Just five years ago, the dollar and Euro were equal in value, making your stay in Paris relatively reasonable. Five years ago, $100 was equivalent to £65, but now you'd get about £50 for your $100. Sadly, the same is true if you head up north to Canada, where $100 used to be worth close to $130 Canadian ; now they are equal in value. Similarly, many other foreign currencies have strengthened against the U.S. dollar.

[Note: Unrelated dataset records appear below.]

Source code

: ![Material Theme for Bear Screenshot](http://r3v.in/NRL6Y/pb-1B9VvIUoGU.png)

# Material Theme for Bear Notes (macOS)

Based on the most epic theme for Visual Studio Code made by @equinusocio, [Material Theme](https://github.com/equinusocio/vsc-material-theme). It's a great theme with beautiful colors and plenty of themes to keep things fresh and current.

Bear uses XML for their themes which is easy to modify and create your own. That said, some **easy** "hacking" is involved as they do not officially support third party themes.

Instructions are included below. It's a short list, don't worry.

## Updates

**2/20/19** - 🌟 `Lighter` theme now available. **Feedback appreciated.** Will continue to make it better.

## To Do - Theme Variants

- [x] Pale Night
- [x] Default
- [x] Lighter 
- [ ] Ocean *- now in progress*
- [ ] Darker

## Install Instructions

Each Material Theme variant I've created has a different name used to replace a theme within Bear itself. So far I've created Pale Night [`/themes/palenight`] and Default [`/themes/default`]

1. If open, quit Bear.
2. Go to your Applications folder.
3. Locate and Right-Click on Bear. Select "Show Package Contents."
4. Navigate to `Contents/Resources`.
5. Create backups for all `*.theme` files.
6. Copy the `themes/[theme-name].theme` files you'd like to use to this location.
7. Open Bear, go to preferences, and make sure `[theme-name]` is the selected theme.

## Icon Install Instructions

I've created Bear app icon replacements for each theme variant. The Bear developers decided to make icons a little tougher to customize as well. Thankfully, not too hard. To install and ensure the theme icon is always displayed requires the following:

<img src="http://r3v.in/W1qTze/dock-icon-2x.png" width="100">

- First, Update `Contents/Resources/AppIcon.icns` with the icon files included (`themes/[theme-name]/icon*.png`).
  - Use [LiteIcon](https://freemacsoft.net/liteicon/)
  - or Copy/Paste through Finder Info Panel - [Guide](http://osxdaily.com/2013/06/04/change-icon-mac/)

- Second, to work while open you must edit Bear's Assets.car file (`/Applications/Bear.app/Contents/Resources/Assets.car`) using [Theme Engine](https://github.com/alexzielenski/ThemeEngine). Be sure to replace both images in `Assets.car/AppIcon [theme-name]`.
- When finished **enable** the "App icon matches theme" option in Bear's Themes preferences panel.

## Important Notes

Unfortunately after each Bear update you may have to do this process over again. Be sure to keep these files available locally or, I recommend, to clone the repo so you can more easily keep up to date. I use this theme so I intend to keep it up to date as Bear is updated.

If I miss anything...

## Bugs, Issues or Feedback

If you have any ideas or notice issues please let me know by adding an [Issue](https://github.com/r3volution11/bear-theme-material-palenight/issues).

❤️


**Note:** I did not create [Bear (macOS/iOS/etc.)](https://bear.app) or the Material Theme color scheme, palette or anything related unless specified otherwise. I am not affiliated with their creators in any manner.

Many U.S. businesses buy goods (both raw materials and final goods) from abroad, and because of the weak U.S. dollar, the cost of these goods has automatically gone up. As the dollar loses value, it can buy less and less from abroad for the same amount of money. Almost all businesses pass on this extra cost to the consumers; we end up paying more for these products and don't often even realize it. The same is true for various services that are outsourced and off shored to South Asian countries. As the local currency strengthens, U.S. businesses who earn their revenues here in U.S. dollars will have to charge consumers more to keep up with a weak U.S. currency.

A dollar is not worth a dollar; it's worth the amount of goods and services it can buy. So, if the same dollar buys fewer goods today compared to five years ago, its value has clearly decreased. The best (and the most universal) benchmark is measuring the strength of the dollar against gold. And even here, the dollar's weakness is clearly seen.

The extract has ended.